My mom used to say she could look into my eyes and tell if I was lying. I don't know what she was looking for, but some people spot lies by watching for changes in a person's demeanor. Things like eye movement, fidgeting, and acting nervous are supposed to be dead giveaways. It's not that simple.
Every liar has a tell. Once you spot it, you'll know their pattern and the lies will be easily spotted. Here are some patterns:
Omission
Some people lie by omission. They'll leave out important details. People who lie by omission will do it over and over.
You: "Who'd you go to lunch with?"
Liar: "Bob"
Later you find out that he also went with Raquel.
You again: "You lied! You didn't tell me that Raquel was there, too!"
Liar: "I didn’t lie; I just didn’t tell you."
Um...ok.
Adding details
These liars will introduce characters that don't exist to cover something up. They also might add details to the story.
You: "Who'd you go to lunch with?"
Liar: "I went to lunch with Raquel, Bob, Bill, and Steve.

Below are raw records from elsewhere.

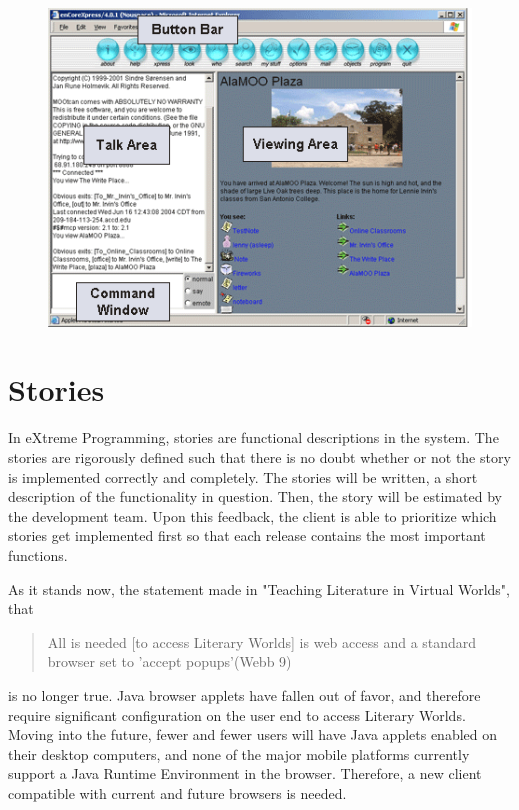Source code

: \documentclass[12pt, letterpaper]{report}
\begin{document}
\par
\begin{figure}[ht!]
\centering
\includegraphics{enCoreScreen.png}
\label{overflow}
\end{figure}

%
\chapter{Stories}
\par
In eXtreme Programming, stories are functional descriptions in the system. The stories are rigorously defined such that there is no doubt whether or not the story is implemented correctly and completely. The stories will be written, a short description of the functionality in question. Then, the story will be estimated by the development team. Upon this feedback, the client is able to prioritize which stories get implemented first so that each release contains the most important functions.

\par
As it stands now, the statement made in "Teaching Literature in Virtual Worlds", that 

\begin{quotation}
All is needed [to access Literary Worlds] is web access and a standard browser set to 'accept popups'(Webb 9)
\end{quotation}
is no longer true. Java browser applets have fallen out of favor, and therefore require significant configuration on the user end to access Literary Worlds. Moving into the future, fewer and fewer users will have Java applets enabled on their desktop computers, and none of the major mobile platforms currently support a Java Runtime Environment in the browser. Therefore, a new client compatible with current and future browsers is needed.
\end{document}
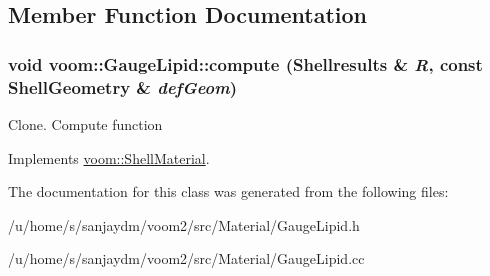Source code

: \subsection{Member Function Documentation}
\hypertarget{classvoom_1_1_gauge_lipid_a6df143b4e032baa83cf98cdf00a5d739}{
\subsubsection[{compute}]{\setlength{\rightskip}{0pt plus 5cm}void voom::GaugeLipid::compute ({\bf Shellresults} \& {\em R}, \/  const {\bf ShellGeometry} \& {\em defGeom})}}
\label{classvoom_1_1_gauge_lipid_a6df143b4e032baa83cf98cdf00a5d739}


Clone. Compute function 

Implements \hyperlink{classvoom_1_1_shell_material_a959c8ad040d53a39218a7dbe6258472d}{voom::ShellMaterial}.

The documentation for this class was generated from the following files:\begin{DoxyCompactItemize}
\item 
/u/home/s/sanjaydm/voom2/src/Material/GaugeLipid.h\item 
/u/home/s/sanjaydm/voom2/src/Material/GaugeLipid.cc\end{DoxyCompactItemize}
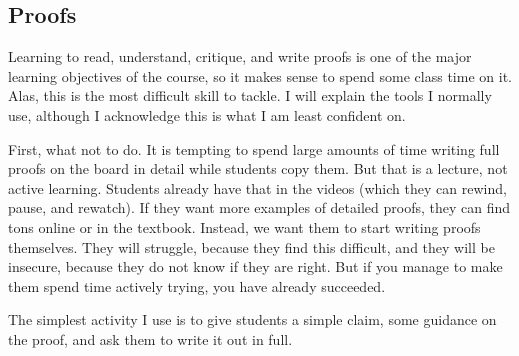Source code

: \documentclass[11pt]{article}
\begin{document}
	\newpage

	\subsection{Proofs}

	Learning to read, understand, critique, and write proofs is one of the major learning
	objectives of the course, so it makes sense to spend some class time on it. Alas,
	this is the most difficult skill to tackle. I will explain the tools I normally
	use, although I acknowledge this is what I am least confident on.

	{\baselineskip First, what not to do. It is tempting to spend large amounts of time writing full proofs on the board in detail while students copy them. But that is a lecture, not active learning. Students already have that in the videos (which they can rewind, pause, and rewatch). If they want more examples of detailed proofs, they can find tons online or in the textbook. Instead, we want them to start writing proofs themselves. They will struggle, because they find this difficult, and they will be insecure, because they do not know if they are right. But if you manage to make them spend time actively trying, you have already succeeded.

	The simplest activity I use is to give students a simple claim, some guidance on the proof, and ask them to write it out in full.\\ }
\end{document}
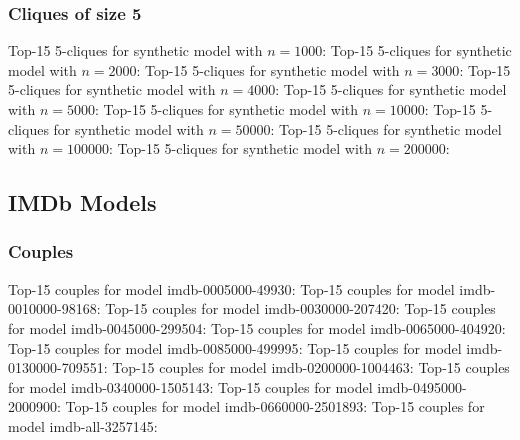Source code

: \documentclass[a4paper,11pt]{article}
\newcommand{\p}[1]{\textsf{\small #1}}
\newcommand{\qr}[3]{\noindent{}Top-15 #2 for #3:{\scriptsize}}
\begin{document}
\newpage
\subsubsection{Cliques of size 5}

\qr{synth-1000.query.5cliques}{5-cliques}{synthetic model with \(n=1000\)}
\qr{synth-2000.query.5cliques}{5-cliques}{synthetic model with \(n=2000\)}
\qr{synth-3000.query.5cliques}{5-cliques}{synthetic model with \(n=3000\)}
\qr{synth-4000.query.5cliques}{5-cliques}{synthetic model with \(n=4000\)}
\qr{synth-5000.query.5cliques}{5-cliques}{synthetic model with \(n=5000\)}
\qr{synth-10000.query.5cliques}{5-cliques}{synthetic model with \(n=10000\)}
\qr{synth-50000.query.5cliques}{5-cliques}{synthetic model with \(n=50000\)}
\qr{synth-100000.query.5cliques}{5-cliques}{synthetic model with \(n=100000\)}
\qr{synth-200000.query.5cliques}{5-cliques}{synthetic model with \(n=200000\)}

\newpage
\subsection{IMDb Models}
\label{sec:top-15:imdb-models}

\subsubsection{Couples}

\qr{imdb-0005000-49930.movies.bin.query.couples}{couples}{model \p{imdb-0005000-49930}}
\qr{imdb-0010000-98168.movies.bin.query.couples}{couples}{model \p{imdb-0010000-98168}}
\qr{imdb-0030000-207420.movies.bin.query.couples}{couples}{model \p{imdb-0030000-207420}}
\qr{imdb-0045000-299504.movies.bin.query.couples}{couples}{model \p{imdb-0045000-299504}}
\qr{imdb-0065000-404920.movies.bin.query.couples}{couples}{model \p{imdb-0065000-404920}}
\qr{imdb-0085000-499995.movies.bin.query.couples}{couples}{model \p{imdb-0085000-499995}}
\qr{imdb-0130000-709551.movies.bin.query.couples}{couples}{model \p{imdb-0130000-709551}}
\qr{imdb-0200000-1004463.movies.bin.query.couples}{couples}{model \p{imdb-0200000-1004463}}
\qr{imdb-0340000-1505143.movies.bin.query.couples}{couples}{model \p{imdb-0340000-1505143}}
\qr{imdb-0495000-2000900.movies.bin.query.couples}{couples}{model \p{imdb-0495000-2000900}}
\qr{imdb-0660000-2501893.movies.bin.query.couples}{couples}{model \p{imdb-0660000-2501893}}
\qr{imdb-all-3257145.movies.bin.query.couples}{couples}{model \p{imdb-all-3257145}}
\end{document}
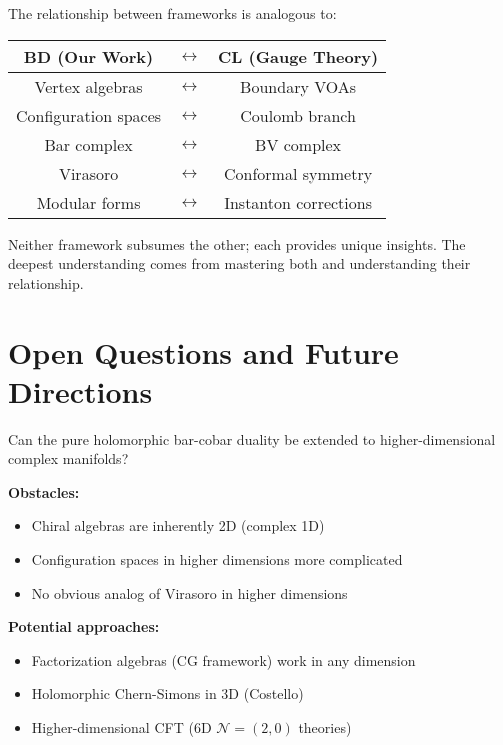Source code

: \begin{remark}\label{rem:complementary-strengths-summary}
The relationship between frameworks is analogous to:

\begin{center}
\begin{tabular}{c|c|c}
\textbf{BD (Our Work)} & $\leftrightarrow$ & \textbf{CL (Gauge Theory)} \\
\hline
Vertex algebras & $\leftrightarrow$ & Boundary VOAs \\
Configuration spaces & $\leftrightarrow$ & Coulomb branch \\
Bar complex & $\leftrightarrow$ & BV complex \\
Virasoro & $\leftrightarrow$ & Conformal symmetry \\
Modular forms & $\leftrightarrow$ & Instanton corrections
\end{tabular}
\end{center}

Neither framework subsumes the other; each provides unique insights. The deepest 
understanding comes from mastering both and understanding their relationship.
\end{remark}


\section{Open Questions and Future Directions}
\label{sec:open-questions-holo-topo}

\begin{question}\label{q:higher-dim}
Can the pure holomorphic bar-cobar duality be extended to higher-dimensional complex 
manifolds?

\textbf{Obstacles:}
\begin{itemize}
\item Chiral algebras are inherently 2D (complex 1D)
\item Configuration spaces in higher dimensions more complicated
\item No obvious analog of Virasoro in higher dimensions
\end{itemize}

\textbf{Potential approaches:}
\begin{itemize}
\item Factorization algebras (CG framework) work in any dimension
\item Holomorphic Chern-Simons in 3D (Costello)
\item Higher-dimensional CFT (6D $\mathcal{N}=(2,0)$ theories)
\end{itemize}
\end{question}

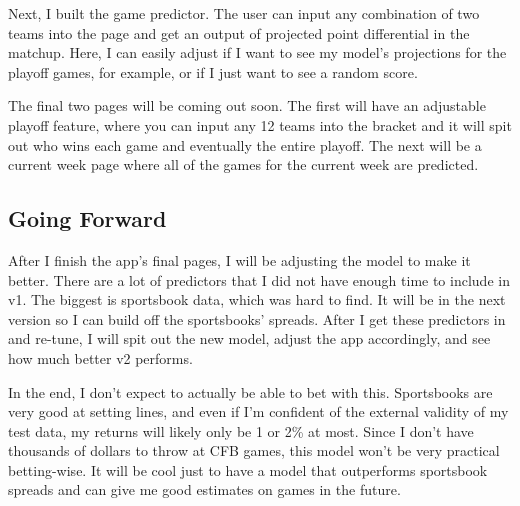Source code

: \documentclass[
]{article}
\begin{document}
Next, I built the game predictor. The user can input any combination of
two teams into the page and get an output of projected point
differential in the matchup. Here, I can easily adjust if I want to see
my model's projections for the playoff games, for example, or if I just
want to see a random score.

The final two pages will be coming out soon. The first will have an
adjustable playoff feature, where you can input any 12 teams into the
bracket and it will spit out who wins each game and eventually the
entire playoff. The next will be a current week page where all of the
games for the current week are predicted.

\subsection{Going Forward}\label{going-forward}

After I finish the app's final pages, I will be adjusting the model to
make it better. There are a lot of predictors that I did not have enough
time to include in v1. The biggest is sportsbook data, which was hard to
find. It will be in the next version so I can build off the sportsbooks'
spreads. After I get these predictors in and re-tune, I will spit out
the new model, adjust the app accordingly, and see how much better v2
performs.

In the end, I don't expect to actually be able to bet with this.
Sportsbooks are very good at setting lines, and even if I'm confident of
the external validity of my test data, my returns will likely only be 1
or 2\% at most. Since I don't have thousands of dollars to throw at CFB
games, this model won't be very practical betting-wise. It will be cool
just to have a model that outperforms sportsbook spreads and can give me
good estimates on games in the future.
\end{document}
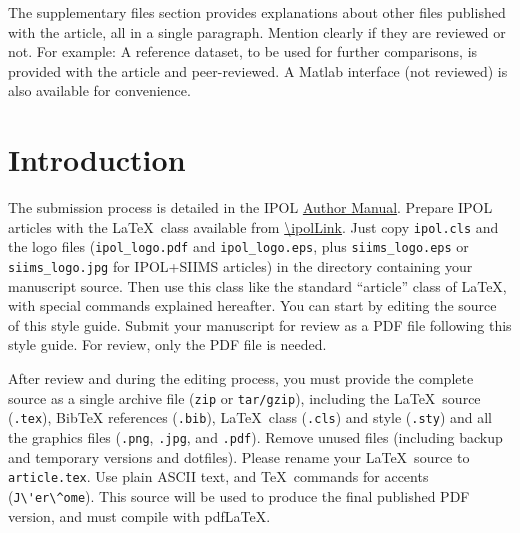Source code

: \documentclass{ipol}
\begin{document}
\begin{ipolSupp}
The supplementary files section provides explanations about other
files published with the article, all in a single paragraph. Mention
clearly if they are reviewed or not. For example: A reference dataset,
to be used for further comparisons, is provided with the article and
peer-reviewed. A Matlab interface (not reviewed) is also available for
convenience.
\end{ipolSupp}




\section{Introduction}

The submission process is detailed in the IPOL
\href{https://tools.ipol.im/wiki/ref/author\_manual/}{Author Manual}. 
Prepare IPOL articles with the \LaTeX\ class available from
\url{\ipolLink}. Just copy \verb|ipol.cls| and the logo
files (\verb|ipol_logo.pdf| and \verb|ipol_logo.eps|, plus
\verb|siims_logo.eps| or \verb|siims_logo.jpg| for IPOL+SIIMS
articles) in the directory containing your manuscript source. Then use
this class like the standard ``article'' class of \LaTeX, with special
commands explained hereafter. You can start by editing the source of
this style guide. Submit your manuscript for review as a PDF file
following this style guide. For review, only the PDF file is needed.

After review and during the editing process, you must provide the
complete source as a single archive file (\verb|zip| or
\verb|tar/gzip|), including the \LaTeX\ source (\verb|.tex|), BibTeX
references (\verb|.bib|), \LaTeX\ class (\verb|.cls|) and style
(\verb|.sty|) and all the graphics files (\verb|.png|, \verb|.jpg|,
and \verb|.pdf|). Remove unused files (including backup and temporary
versions and dotfiles). Please rename your \LaTeX\ source to
\verb|article.tex|. Use plain ASCII text, and \TeX\ commands for
accents (\verb|J\'er\^ome|). This source will be used to produce the
final published PDF version, and must compile with pdf\LaTeX.
\end{document}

Bob told us about his fishing trip."
Later you find out that he had lunch with only Raquel.
The exaggerator
This type of liar will tell tales that are based on fact but stretch the truth a lot. In the movie Grease, you'll see Danny do lots of this when he's bragging about his "Summer Nights" with Sandy. We find out later that Danny is an exaggerator. Yes, he and Sandy did spend the summer together but let's just say that it didn't go exactly as he described.
The key to an exaggerator is that their story usually can't be verified. In the movie, he thought Sandy returned to Australia and he'd never see her again. Unverifiable claims like Danny's usually can only be spotted by using the "Oh really" test. But do this internally. Don't call them out.
You: "Have you ever been to Los Angeles?"
Liar: "Totally. I had the best time hanging out with the Kardashians!"
You (to yourself): "Really? Really? You hung out with the Kardashians?"
Here are your options when dealing with an exaggerator.
- Let it go.
- Avoid them.
- Change the conversation.
- Call them out. I don't recommend this.
- Ask follow-up questions (my preferred approach).
You: "Oh wow! So fun! What is Kim like?"
Exaggerators can be a lot but just accept them. If you can't deal, they aren't friendship material anyway.
Projection
This type of liar will blame you for something that they're doing. Remember that cheaters think everyone cheats and liars think everyone lies. Use this to your advantage. If someone is overly suspicious of you for no reason, they're telling you not to trust them.
Projection liar: "I saw you flirting with Raquel!"
Later you find out she was flirting with Steve.
Questioning the source
Clever liars almost always question the source of the information first. They might even do this in an intimidating manner. On the other hand, an honest person will look confused as to why the question is being asked.
Check this out:
You: "Did you eat my cupcake?"
Liar: "Who told you that!?!"
Honest Person: "We have cupcakes? Anyway, I've been gone all day."
You can't always go by that, though. If the liar knows the question is coming, they will be ready with a straight denial. A firm denial doesn’t mean anything but a lack of denial, combined with questioning the source, is almost always a lie.
Trust
If any of these describes you, please stop. You should never trust anyone that lies to you and don't expect trust if you're a liar.